JP:  Well, to appreciate what goes into being Jewish, to family, to holidays, to everything, to have the freedom to do all these things.  Very conscious that my grandparents left “Russia” at the time, in the late 1800s.  So “there but for the grace of God,” I would have been there.  Though I doubt if I would have survived the Holocaust.  There were a lot of people lost at that point.

Q:  Did you feel that sort of emotional connection with the family history there?

JP:  Yeah, because I visited there.  The first visit was in the late ’70s.  And the people look like us.  [laughter] Three-fourths of the Jews living in America at the time came from Eastern Europe, so seeing a lot of familiar-looking faces.

Q:  Is that jarring in any way?

JP:  Well, you hear about their life stories and how many family members they lost in the war and all; it's very different lifestyles.  The struggle.

Q:  I'm sort of wondering also, when you first went to that geographic area, what do you remember the most about that experience beyond seeing people that look familiar?  What were some highs and some lows?

JP:  Well, I visited with refuseniks; [that] was the purpose of going.  So, being able to meet with them in their apartment and hear the stories, collect new information.  Brought things in to help them survive; could bring in dungarees for them to sell on the black market or cameras, things, because these people had all lost their jobs.  So used to bring in medicine for people.  We had certain contacts for different things.
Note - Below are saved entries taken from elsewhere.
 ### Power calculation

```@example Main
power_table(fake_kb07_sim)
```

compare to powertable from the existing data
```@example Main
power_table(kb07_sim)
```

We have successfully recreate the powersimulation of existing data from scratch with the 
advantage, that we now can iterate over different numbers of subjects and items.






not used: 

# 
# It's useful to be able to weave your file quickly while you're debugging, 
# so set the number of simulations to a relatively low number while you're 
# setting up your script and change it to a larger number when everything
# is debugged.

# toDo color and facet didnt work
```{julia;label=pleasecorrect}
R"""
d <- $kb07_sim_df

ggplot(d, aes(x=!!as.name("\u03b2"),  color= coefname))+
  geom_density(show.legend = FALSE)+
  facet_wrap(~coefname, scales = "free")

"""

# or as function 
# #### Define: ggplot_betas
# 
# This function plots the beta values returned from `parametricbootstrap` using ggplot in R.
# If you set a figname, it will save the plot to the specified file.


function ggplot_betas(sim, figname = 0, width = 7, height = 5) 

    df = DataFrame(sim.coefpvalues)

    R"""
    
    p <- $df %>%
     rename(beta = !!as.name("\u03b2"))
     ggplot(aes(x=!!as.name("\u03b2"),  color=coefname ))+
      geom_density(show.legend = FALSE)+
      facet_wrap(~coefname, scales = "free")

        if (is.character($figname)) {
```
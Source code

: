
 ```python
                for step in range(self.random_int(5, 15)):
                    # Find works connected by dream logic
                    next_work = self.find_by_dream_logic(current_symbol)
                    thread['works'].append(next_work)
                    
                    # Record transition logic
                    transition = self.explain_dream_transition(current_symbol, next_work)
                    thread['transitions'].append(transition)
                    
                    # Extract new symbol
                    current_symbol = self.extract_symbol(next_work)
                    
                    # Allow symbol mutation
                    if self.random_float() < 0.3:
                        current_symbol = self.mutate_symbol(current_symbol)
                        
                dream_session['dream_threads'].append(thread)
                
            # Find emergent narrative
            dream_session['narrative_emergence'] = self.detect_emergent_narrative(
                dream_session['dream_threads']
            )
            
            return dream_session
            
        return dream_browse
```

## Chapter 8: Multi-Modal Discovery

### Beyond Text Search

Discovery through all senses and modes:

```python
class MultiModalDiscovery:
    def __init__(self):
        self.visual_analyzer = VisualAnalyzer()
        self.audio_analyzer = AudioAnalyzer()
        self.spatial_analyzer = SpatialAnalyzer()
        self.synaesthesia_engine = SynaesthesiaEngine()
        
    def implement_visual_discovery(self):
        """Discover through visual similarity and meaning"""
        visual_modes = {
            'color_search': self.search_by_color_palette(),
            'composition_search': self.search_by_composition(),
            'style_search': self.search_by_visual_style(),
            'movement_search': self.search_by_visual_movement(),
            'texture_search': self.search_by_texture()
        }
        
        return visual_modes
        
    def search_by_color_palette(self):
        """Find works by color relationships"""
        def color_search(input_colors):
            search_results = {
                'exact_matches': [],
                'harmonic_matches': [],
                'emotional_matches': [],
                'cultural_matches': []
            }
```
Q:  Can you talk about that, the contacts?  Were those contacts in the United States, or were they abroad?

JP:  Yeah, were abroad.  We were part of the Union of Councils for Soviet Jews, so we would have meetings in the States of other activists.  At one point, there were fifty grassroots groups part of the Union of Councils.  We’re the last one [laughter] that's left.  Yeah, those have all closed down.  Most of them closed when the refusenik era stopped.  We kept going.

Q:  Can you talk a little bit about that, about other people closing and you continuing to push forward?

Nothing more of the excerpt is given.